BEGIN Records to process

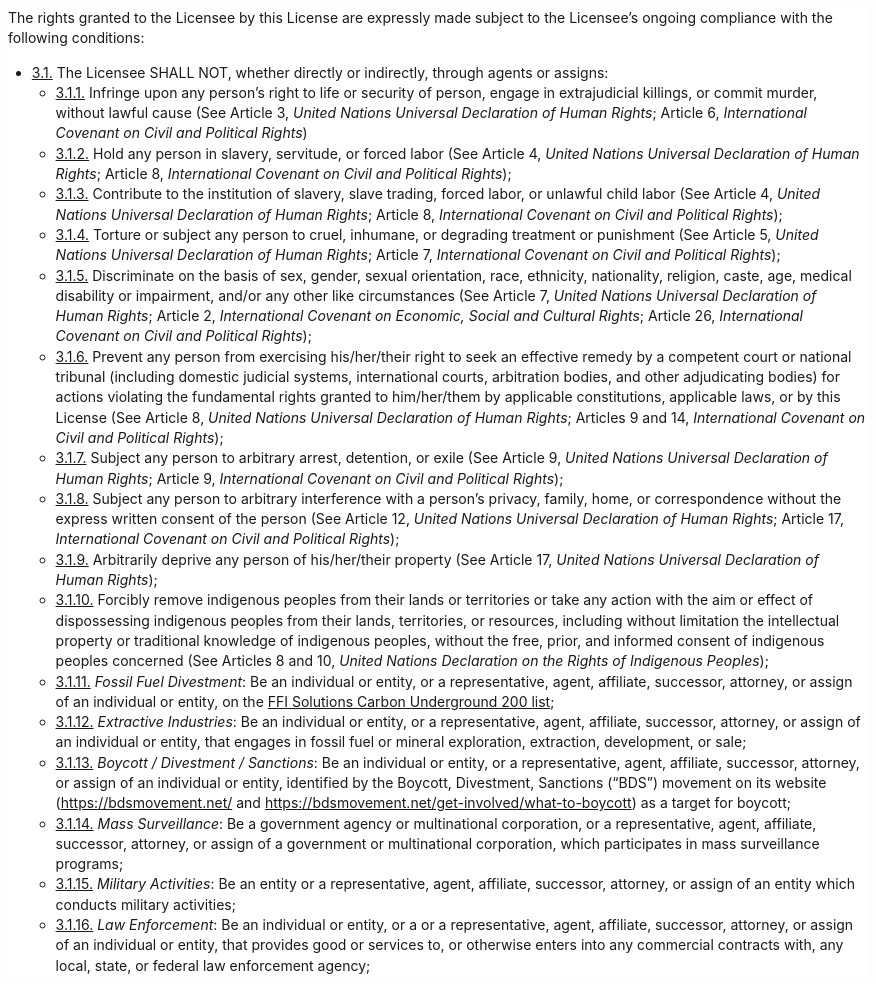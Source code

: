 The rights granted to the Licensee by this License are expressly made subject to the Licensee’s ongoing compliance with the following conditions:

* [3.1.](#3.1) The Licensee SHALL NOT, whether directly or indirectly, through agents or assigns:  
   * [3.1.1.](#3.1.1) Infringe upon any person’s right to life or security of person, engage in extrajudicial killings, or commit murder, without lawful cause (See Article 3, _United Nations Universal Declaration of Human Rights_; Article 6, _International Covenant on Civil and Political Rights_)  
   * [3.1.2.](#3.1.2) Hold any person in slavery, servitude, or forced labor (See Article 4, _United Nations Universal Declaration of Human Rights_; Article 8, _International Covenant on Civil and Political Rights_);  
   * [3.1.3.](#3.1.3) Contribute to the institution of slavery, slave trading, forced labor, or unlawful child labor (See Article 4, _United Nations Universal Declaration of Human Rights_; Article 8, _International Covenant on Civil and Political Rights_);  
   * [3.1.4.](#3.1.4) Torture or subject any person to cruel, inhumane, or degrading treatment or punishment (See Article 5, _United Nations Universal Declaration of Human Rights_; Article 7, _International Covenant on Civil and Political Rights_);  
   * [3.1.5.](#3.1.5) Discriminate on the basis of sex, gender, sexual orientation, race, ethnicity, nationality, religion, caste, age, medical disability or impairment, and/or any other like circumstances (See Article 7, _United Nations Universal Declaration of Human Rights_; Article 2, _International Covenant on Economic, Social and Cultural Rights_; Article 26, _International Covenant on Civil and Political Rights_);  
   * [3.1.6.](#3.1.6) Prevent any person from exercising his/her/their right to seek an effective remedy by a competent court or national tribunal (including domestic judicial systems, international courts, arbitration bodies, and other adjudicating bodies) for actions violating the fundamental rights granted to him/her/them by applicable constitutions, applicable laws, or by this License (See Article 8, _United Nations Universal Declaration of Human Rights_; Articles 9 and 14, _International Covenant on Civil and Political Rights_);  
   * [3.1.7.](#3.1.7) Subject any person to arbitrary arrest, detention, or exile (See Article 9, _United Nations Universal Declaration of Human Rights_; Article 9, _International Covenant on Civil and Political Rights_);  
   * [3.1.8.](#3.1.8) Subject any person to arbitrary interference with a person’s privacy, family, home, or correspondence without the express written consent of the person (See Article 12, _United Nations Universal Declaration of Human Rights_; Article 17, _International Covenant on Civil and Political Rights_);  
   * [3.1.9.](#3.1.9) Arbitrarily deprive any person of his/her/their property (See Article 17, _United Nations Universal Declaration of Human Rights_);  
   * [3.1.10.](#3.1.10) Forcibly remove indigenous peoples from their lands or territories or take any action with the aim or effect of dispossessing indigenous peoples from their lands, territories, or resources, including without limitation the intellectual property or traditional knowledge of indigenous peoples, without the free, prior, and informed consent of indigenous peoples concerned (See Articles 8 and 10, _United Nations Declaration on the Rights of Indigenous Peoples_);  
   * [3.1.11.](#3.1.11) _Fossil Fuel Divestment_: Be an individual or entity, or a representative, agent, affiliate, successor, attorney, or assign of an individual or entity, on the [FFI Solutions Carbon Underground 200 list](https://www.ffisolutions.com/research-analytics-index-solutions/research-screening/the-carbon-underground-200/?cn-reloaded=1);  
   * [3.1.12.](#3.1.12) _Extractive Industries_: Be an individual or entity, or a representative, agent, affiliate, successor, attorney, or assign of an individual or entity, that engages in fossil fuel or mineral exploration, extraction, development, or sale;  
   * [3.1.13.](#3.1.13) _Boycott / Divestment / Sanctions_: Be an individual or entity, or a representative, agent, affiliate, successor, attorney, or assign of an individual or entity, identified by the Boycott, Divestment, Sanctions (“BDS”) movement on its website (<https://bdsmovement.net/> and <https://bdsmovement.net/get-involved/what-to-boycott>) as a target for boycott;  
   * [3.1.14.](#3.1.14) _Mass Surveillance_: Be a government agency or multinational corporation, or a representative, agent, affiliate, successor, attorney, or assign of a government or multinational corporation, which participates in mass surveillance programs;  
   * [3.1.15.](#3.1.15) _Military Activities_: Be an entity or a representative, agent, affiliate, successor, attorney, or assign of an entity which conducts military activities;  
   * [3.1.16.](#3.1.16) _Law Enforcement_: Be an individual or entity, or a or a representative, agent, affiliate, successor, attorney, or assign of an individual or entity, that provides good or services to, or otherwise enters into any commercial contracts with, any local, state, or federal law enforcement agency;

END Records to process

Work item:
Pictures stay out, but every record above is to be returned exactly.

Answer:
Source code

: The rights granted to the Licensee by this License are expressly made subject to the Licensee’s ongoing compliance with the following conditions:

* [3.1.](#3.1) The Licensee SHALL NOT, whether directly or indirectly, through agents or assigns:  
   * [3.1.1.](#3.1.1) Infringe upon any person’s right to life or security of person, engage in extrajudicial killings, or commit murder, without lawful cause (See Article 3, _United Nations Universal Declaration of Human Rights_; Article 6, _International Covenant on Civil and Political Rights_)  
   * [3.1.2.](#3.1.2) Hold any person in slavery, servitude, or forced labor (See Article 4, _United Nations Universal Declaration of Human Rights_; Article 8, _International Covenant on Civil and Political Rights_);  
   * [3.1.3.](#3.1.3) Contribute to the institution of slavery, slave trading, forced labor, or unlawful child labor (See Article 4, _United Nations Universal Declaration of Human Rights_; Article 8, _International Covenant on Civil and Political Rights_);  
   * [3.1.4.](#3.1.4) Torture or subject any person to cruel, inhumane, or degrading treatment or punishment (See Article 5, _United Nations Universal Declaration of Human Rights_; Article 7, _International Covenant on Civil and Political Rights_);  
   * [3.1.5.](#3.1.5) Discriminate on the basis of sex, gender, sexual orientation, race, ethnicity, nationality, religion, caste, age, medical disability or impairment, and/or any other like circumstances (See Article 7, _United Nations Universal Declaration of Human Rights_; Article 2, _International Covenant on Economic, Social and Cultural Rights_; Article 26, _International Covenant on Civil and Political Rights_);  
   * [3.1.6.](#3.1.6) Prevent any person from exercising his/her/their right to seek an effective remedy by a competent court or national tribunal (including domestic judicial systems, international courts, arbitration bodies, and other adjudicating bodies) for actions violating the fundamental rights granted to him/her/them by applicable constitutions, applicable laws, or by this License (See Article 8, _United Nations Universal Declaration of Human Rights_; Articles 9 and 14, _International Covenant on Civil and Political Rights_);  
   * [3.1.7.](#3.1.7) Subject any person to arbitrary arrest, detention, or exile (See Article 9, _United Nations Universal Declaration of Human Rights_; Article 9, _International Covenant on Civil and Political Rights_);  
   * [3.1.8.](#3.1.8) Subject any person to arbitrary interference with a person’s privacy, family, home, or correspondence without the express written consent of the person (See Article 12, _United Nations Universal Declaration of Human Rights_; Article 17, _International Covenant on Civil and Political Rights_);  
   * [3.1.9.](#3.1.9) Arbitrarily deprive any person of his/her/their property (See Article 17, _United Nations Universal Declaration of Human Rights_);  
   * [3.1.10.](#3.1.10) Forcibly remove indigenous peoples from their lands or territories or take any action with the aim or effect of dispossessing indigenous peoples from their lands, territories, or resources, including without limitation the intellectual property or traditional knowledge of indigenous peoples, without the free, prior, and informed consent of indigenous peoples concerned (See Articles 8 and 10, _United Nations Declaration on the Rights of Indigenous Peoples_);  
   * [3.1.11.](#3.1.11) _Fossil Fuel Divestment_: Be an individual or entity, or a representative, agent, affiliate, successor, attorney, or assign of an individual or entity, on the [FFI Solutions Carbon Underground 200 list](https://www.ffisolutions.com/research-analytics-index-solutions/research-screening/the-carbon-underground-200/?cn-reloaded=1);  
   * [3.1.12.](#3.1.12) _Extractive Industries_: Be an individual or entity, or a representative, agent, affiliate, successor, attorney, or assign of an individual or entity, that engages in fossil fuel or mineral exploration, extraction, development, or sale;  
   * [3.1.13.](#3.1.13) _Boycott / Divestment / Sanctions_: Be an individual or entity, or a representative, agent, affiliate, successor, attorney, or assign of an individual or entity, identified by the Boycott, Divestment, Sanctions (“BDS”) movement on its website (<https://bdsmovement.net/> and <https://bdsmovement.net/get-involved/what-to-boycott>) as a target for boycott;  
   * [3.1.14.](#3.1.14) _Mass Surveillance_: Be a government agency or multinational corporation, or a representative, agent, affiliate, successor, attorney, or assign of a government or multinational corporation, which participates in mass surveillance programs;  
   * [3.1.15.](#3.1.15) _Military Activities_: Be an entity or a representative, agent, affiliate, successor, attorney, or assign of an entity which conducts military activities;  
   * [3.1.16.](#3.1.16) _Law Enforcement_: Be an individual or entity, or a or a representative, agent, affiliate, successor, attorney, or assign of an individual or entity, that provides good or services to, or otherwise enters into any commercial contracts with, any local, state, or federal law enforcement agency;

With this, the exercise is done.